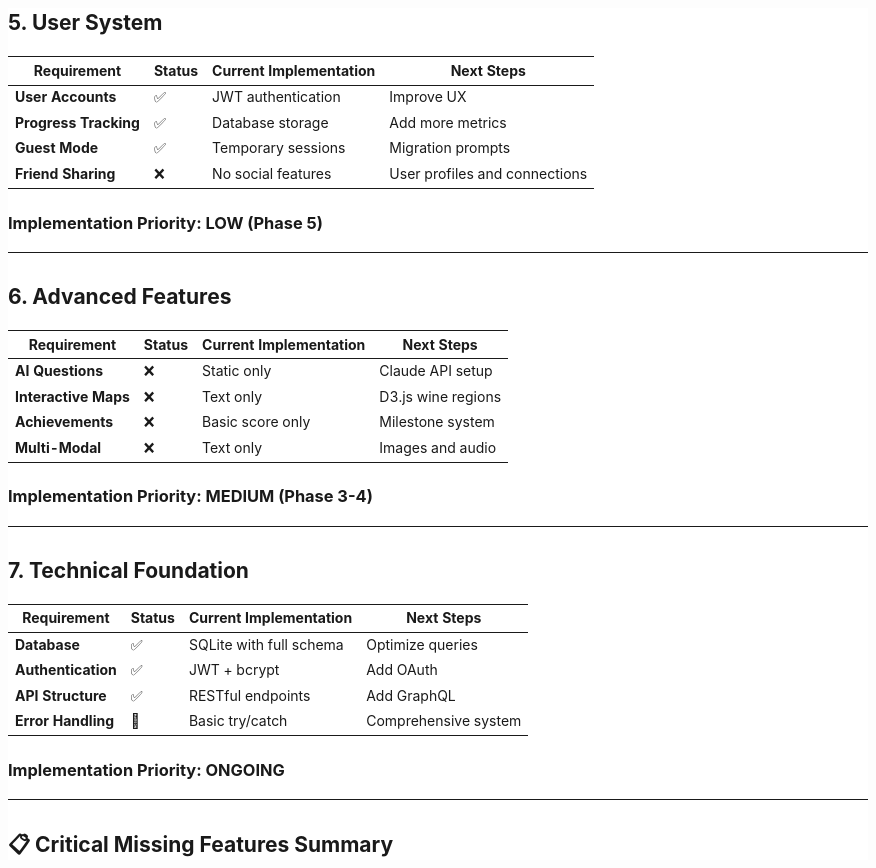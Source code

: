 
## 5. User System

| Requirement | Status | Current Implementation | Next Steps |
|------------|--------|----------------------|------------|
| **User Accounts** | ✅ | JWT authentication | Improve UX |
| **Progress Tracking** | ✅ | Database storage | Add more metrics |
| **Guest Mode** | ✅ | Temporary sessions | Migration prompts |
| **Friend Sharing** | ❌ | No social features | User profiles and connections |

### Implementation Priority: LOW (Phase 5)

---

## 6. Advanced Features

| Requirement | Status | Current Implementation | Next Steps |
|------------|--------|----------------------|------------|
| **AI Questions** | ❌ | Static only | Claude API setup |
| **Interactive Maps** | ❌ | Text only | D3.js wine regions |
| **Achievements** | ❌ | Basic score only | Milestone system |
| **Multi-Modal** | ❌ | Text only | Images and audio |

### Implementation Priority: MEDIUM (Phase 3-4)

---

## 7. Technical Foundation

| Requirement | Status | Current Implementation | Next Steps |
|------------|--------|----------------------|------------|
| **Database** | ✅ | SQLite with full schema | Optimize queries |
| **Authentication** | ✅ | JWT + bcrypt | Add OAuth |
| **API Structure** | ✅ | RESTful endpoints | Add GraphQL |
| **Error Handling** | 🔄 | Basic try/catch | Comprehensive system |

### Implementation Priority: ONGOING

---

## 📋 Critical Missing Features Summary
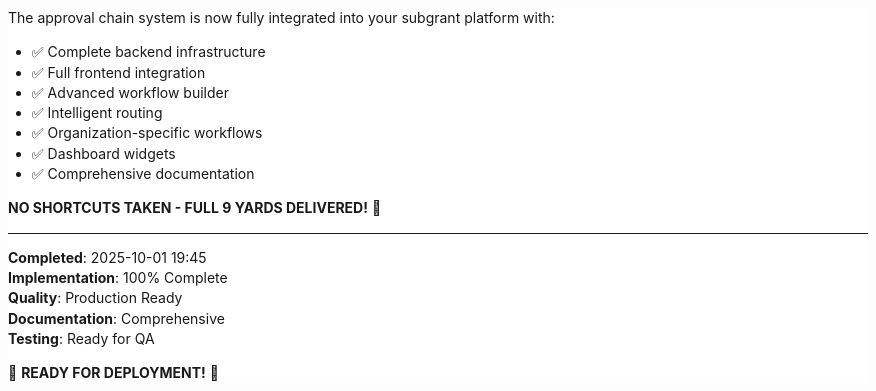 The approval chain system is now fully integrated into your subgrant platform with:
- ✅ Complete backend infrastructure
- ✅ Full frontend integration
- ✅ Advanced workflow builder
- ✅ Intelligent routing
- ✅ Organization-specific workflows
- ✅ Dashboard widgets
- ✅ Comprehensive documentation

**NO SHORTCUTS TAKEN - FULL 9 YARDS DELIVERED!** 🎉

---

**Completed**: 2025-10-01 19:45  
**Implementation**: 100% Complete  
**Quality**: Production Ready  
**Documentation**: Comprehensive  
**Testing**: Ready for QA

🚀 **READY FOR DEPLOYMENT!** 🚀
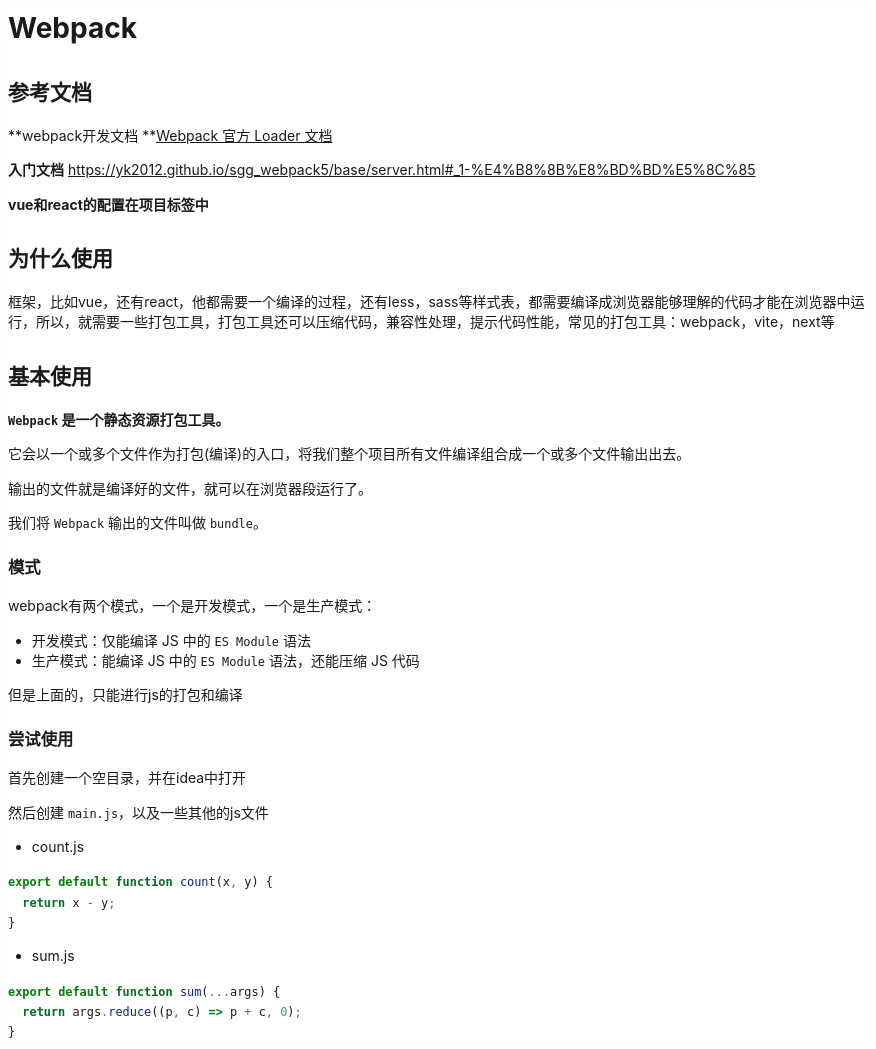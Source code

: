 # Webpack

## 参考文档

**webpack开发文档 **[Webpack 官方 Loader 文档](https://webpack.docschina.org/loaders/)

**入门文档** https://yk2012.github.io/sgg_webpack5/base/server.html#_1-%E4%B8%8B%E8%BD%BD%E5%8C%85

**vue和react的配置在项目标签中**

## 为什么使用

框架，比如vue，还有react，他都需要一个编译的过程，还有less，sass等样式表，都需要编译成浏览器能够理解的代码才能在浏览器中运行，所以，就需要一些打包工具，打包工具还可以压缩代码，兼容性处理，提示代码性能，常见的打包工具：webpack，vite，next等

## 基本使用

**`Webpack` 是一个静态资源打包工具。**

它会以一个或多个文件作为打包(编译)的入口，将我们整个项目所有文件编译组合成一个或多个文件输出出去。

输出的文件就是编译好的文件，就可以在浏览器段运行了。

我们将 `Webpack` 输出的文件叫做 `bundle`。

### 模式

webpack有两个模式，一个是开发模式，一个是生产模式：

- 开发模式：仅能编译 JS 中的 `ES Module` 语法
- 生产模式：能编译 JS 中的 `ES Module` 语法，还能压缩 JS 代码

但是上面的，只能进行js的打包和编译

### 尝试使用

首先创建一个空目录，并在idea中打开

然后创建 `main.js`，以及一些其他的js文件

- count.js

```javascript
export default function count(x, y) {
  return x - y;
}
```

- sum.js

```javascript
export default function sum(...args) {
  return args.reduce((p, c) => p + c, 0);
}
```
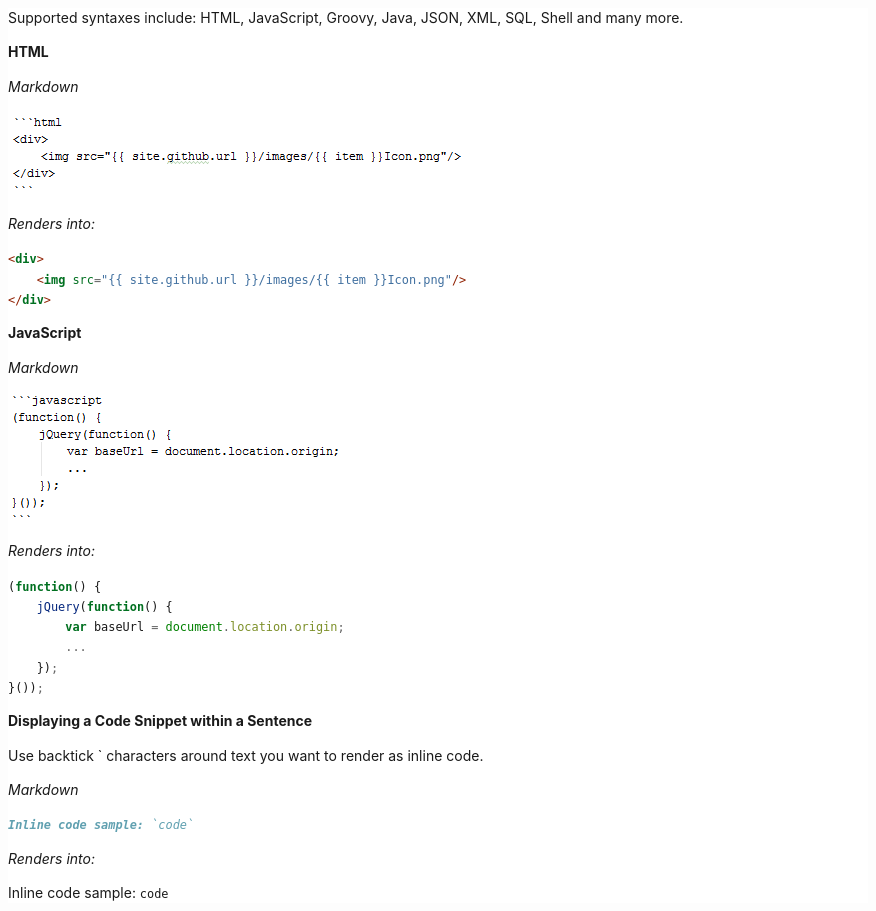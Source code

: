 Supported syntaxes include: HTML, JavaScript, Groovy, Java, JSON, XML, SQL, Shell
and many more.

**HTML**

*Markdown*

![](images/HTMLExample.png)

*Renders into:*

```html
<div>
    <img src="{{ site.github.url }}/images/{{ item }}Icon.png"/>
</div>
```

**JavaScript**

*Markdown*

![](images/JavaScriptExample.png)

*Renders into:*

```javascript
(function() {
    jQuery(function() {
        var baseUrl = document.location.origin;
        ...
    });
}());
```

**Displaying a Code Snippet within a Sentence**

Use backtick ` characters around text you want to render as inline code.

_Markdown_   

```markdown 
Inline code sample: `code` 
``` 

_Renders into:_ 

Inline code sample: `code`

--- --- ---

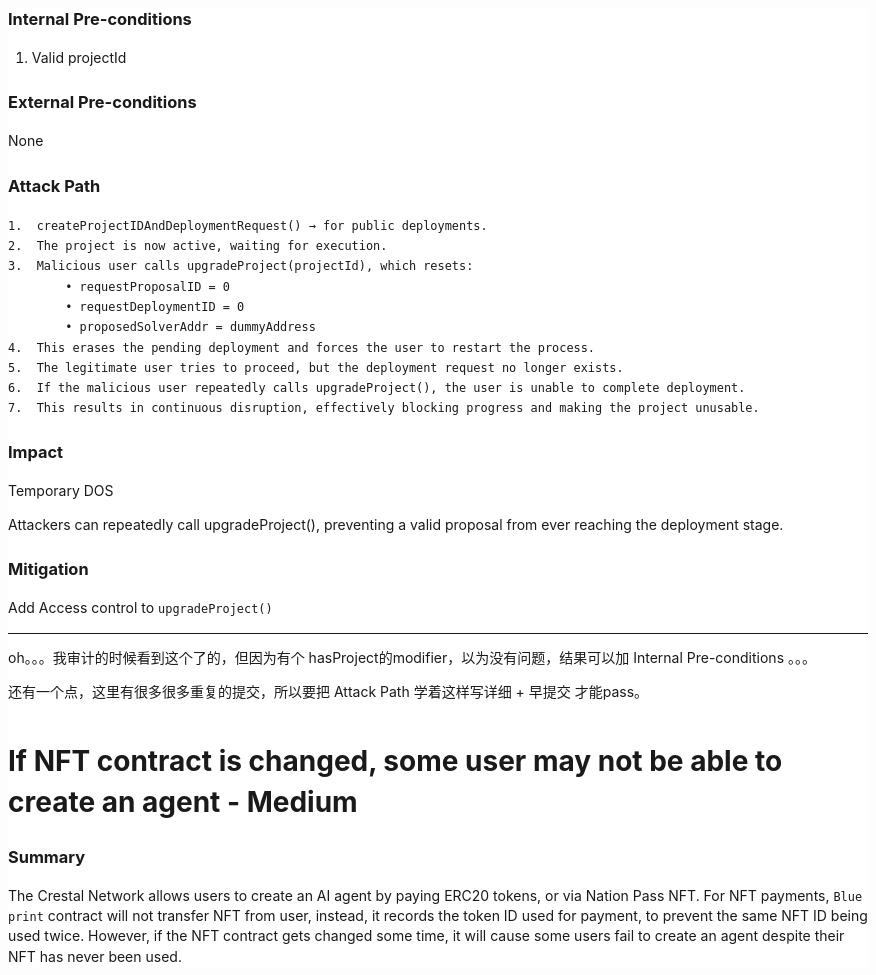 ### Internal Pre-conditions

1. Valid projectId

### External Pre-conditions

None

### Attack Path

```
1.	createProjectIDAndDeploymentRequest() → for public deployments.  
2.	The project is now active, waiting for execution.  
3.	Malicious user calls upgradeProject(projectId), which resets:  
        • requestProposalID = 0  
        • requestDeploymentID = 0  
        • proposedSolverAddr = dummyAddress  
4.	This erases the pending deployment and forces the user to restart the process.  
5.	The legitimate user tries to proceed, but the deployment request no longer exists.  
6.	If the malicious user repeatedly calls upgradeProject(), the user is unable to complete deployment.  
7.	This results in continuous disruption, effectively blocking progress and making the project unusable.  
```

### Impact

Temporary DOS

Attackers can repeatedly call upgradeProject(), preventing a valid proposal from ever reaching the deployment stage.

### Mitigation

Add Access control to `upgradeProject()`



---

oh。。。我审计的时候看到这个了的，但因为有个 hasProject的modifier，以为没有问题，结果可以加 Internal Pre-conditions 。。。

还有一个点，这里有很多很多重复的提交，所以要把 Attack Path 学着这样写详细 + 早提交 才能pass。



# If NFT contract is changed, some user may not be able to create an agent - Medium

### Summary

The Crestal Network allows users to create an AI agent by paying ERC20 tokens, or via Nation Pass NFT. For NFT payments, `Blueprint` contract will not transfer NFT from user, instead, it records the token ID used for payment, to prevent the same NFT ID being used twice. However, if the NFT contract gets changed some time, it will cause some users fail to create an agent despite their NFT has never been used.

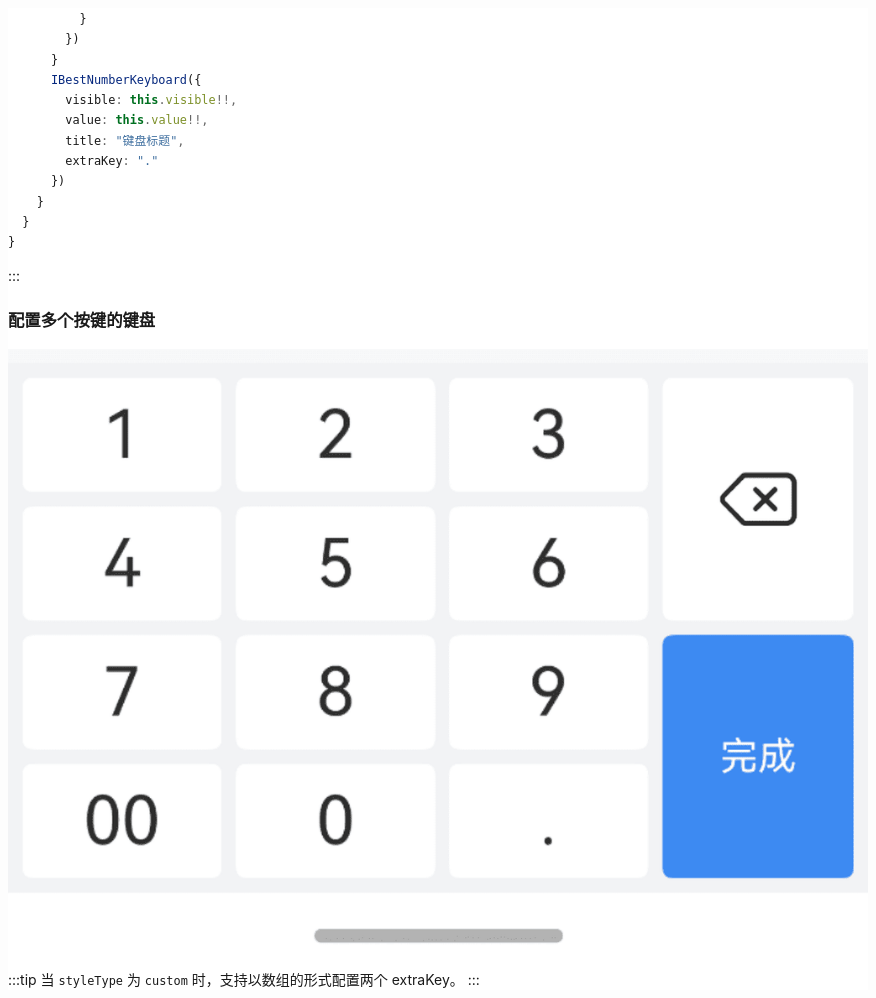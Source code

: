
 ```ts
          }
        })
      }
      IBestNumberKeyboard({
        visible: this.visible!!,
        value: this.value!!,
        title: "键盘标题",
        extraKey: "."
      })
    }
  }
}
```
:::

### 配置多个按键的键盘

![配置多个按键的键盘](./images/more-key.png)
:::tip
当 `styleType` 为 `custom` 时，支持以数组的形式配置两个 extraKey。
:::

--- --- ---

The expected answer is a copy of each line in the listing above that contains "github".

**入门文档** https://yk2012.github.io/sgg_webpack5/base/server.html#_1-%E4%B8%8B%E8%BD%BD%E5%8C%85
    <img src="{{ site.github.url }}/images/{{ item }}Icon.png"/>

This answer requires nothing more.